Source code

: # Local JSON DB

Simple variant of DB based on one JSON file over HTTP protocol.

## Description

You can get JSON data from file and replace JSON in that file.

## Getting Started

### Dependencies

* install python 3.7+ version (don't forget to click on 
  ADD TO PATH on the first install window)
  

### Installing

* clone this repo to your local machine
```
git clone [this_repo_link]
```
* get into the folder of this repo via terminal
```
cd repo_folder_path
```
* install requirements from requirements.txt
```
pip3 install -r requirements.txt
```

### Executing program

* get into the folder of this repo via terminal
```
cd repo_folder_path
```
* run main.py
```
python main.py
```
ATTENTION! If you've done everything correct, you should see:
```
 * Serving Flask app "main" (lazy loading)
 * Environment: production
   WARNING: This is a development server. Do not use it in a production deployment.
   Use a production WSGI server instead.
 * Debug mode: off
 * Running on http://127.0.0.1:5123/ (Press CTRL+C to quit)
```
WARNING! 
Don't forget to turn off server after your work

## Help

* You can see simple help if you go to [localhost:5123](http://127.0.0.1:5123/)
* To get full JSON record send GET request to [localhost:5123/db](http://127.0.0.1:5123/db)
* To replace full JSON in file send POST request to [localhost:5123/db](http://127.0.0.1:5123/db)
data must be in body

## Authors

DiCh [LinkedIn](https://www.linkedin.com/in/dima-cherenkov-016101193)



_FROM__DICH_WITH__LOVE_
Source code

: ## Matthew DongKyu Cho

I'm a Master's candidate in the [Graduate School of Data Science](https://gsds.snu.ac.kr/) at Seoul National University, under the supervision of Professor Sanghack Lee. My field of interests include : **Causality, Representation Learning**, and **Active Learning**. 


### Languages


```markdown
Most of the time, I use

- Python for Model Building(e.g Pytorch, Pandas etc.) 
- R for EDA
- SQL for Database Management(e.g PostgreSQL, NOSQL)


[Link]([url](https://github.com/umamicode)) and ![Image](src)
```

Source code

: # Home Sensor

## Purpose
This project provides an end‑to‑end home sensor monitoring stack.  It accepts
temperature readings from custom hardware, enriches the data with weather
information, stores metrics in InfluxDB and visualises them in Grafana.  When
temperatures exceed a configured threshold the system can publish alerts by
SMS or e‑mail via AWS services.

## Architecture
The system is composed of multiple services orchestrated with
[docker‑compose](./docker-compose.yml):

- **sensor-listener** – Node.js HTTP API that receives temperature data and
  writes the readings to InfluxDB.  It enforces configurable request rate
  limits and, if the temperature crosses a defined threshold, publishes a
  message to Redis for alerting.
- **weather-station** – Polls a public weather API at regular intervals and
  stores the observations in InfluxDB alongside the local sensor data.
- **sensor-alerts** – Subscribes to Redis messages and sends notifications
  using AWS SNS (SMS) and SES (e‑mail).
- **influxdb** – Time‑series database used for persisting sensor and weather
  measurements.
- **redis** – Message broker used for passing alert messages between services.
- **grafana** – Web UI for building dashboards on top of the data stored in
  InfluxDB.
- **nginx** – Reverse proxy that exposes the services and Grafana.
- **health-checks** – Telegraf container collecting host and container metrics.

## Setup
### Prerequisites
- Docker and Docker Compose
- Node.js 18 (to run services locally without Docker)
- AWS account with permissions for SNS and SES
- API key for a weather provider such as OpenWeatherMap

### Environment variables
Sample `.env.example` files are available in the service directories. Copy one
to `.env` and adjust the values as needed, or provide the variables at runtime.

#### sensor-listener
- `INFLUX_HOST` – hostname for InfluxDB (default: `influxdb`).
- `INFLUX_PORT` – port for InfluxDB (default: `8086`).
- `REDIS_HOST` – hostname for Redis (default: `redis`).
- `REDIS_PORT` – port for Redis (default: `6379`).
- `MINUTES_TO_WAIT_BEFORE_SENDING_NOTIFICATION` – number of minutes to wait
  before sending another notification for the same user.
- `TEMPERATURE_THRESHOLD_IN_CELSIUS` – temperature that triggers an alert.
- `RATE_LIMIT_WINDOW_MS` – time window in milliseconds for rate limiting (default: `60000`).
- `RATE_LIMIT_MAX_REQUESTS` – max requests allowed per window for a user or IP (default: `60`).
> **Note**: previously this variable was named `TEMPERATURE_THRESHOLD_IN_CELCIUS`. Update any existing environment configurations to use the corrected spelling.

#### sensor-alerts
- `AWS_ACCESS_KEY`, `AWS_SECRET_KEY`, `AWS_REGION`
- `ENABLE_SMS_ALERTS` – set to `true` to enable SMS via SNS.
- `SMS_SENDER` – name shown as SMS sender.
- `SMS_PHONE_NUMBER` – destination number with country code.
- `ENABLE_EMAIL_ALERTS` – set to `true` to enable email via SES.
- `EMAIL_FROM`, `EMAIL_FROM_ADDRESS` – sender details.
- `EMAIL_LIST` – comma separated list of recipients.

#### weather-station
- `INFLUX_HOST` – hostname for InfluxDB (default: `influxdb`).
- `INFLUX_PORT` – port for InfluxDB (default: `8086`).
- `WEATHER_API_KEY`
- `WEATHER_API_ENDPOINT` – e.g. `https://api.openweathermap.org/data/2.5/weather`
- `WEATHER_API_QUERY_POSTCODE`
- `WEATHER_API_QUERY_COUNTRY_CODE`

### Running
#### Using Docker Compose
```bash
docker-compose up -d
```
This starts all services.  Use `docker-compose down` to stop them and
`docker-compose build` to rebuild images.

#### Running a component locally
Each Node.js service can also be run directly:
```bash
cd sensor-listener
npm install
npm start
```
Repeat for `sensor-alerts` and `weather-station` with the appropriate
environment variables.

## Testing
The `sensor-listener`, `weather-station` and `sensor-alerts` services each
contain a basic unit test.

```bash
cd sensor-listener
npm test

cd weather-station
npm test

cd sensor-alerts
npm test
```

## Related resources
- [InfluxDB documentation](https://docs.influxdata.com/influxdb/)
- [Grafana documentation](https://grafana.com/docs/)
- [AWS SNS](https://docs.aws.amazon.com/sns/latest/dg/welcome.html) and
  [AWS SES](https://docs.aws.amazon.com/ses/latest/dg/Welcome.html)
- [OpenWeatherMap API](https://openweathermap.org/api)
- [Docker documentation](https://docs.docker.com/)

TASK DESCRIPTION:
From the listing above, copy out each line where the word "listener" appears.

YOUR RESPONSE:
- **sensor-listener** – Node.js HTTP API that receives temperature data and
#### sensor-listener
cd sensor-listener
The `sensor-listener`, `weather-station` and `sensor-alerts` services each
cd sensor-listener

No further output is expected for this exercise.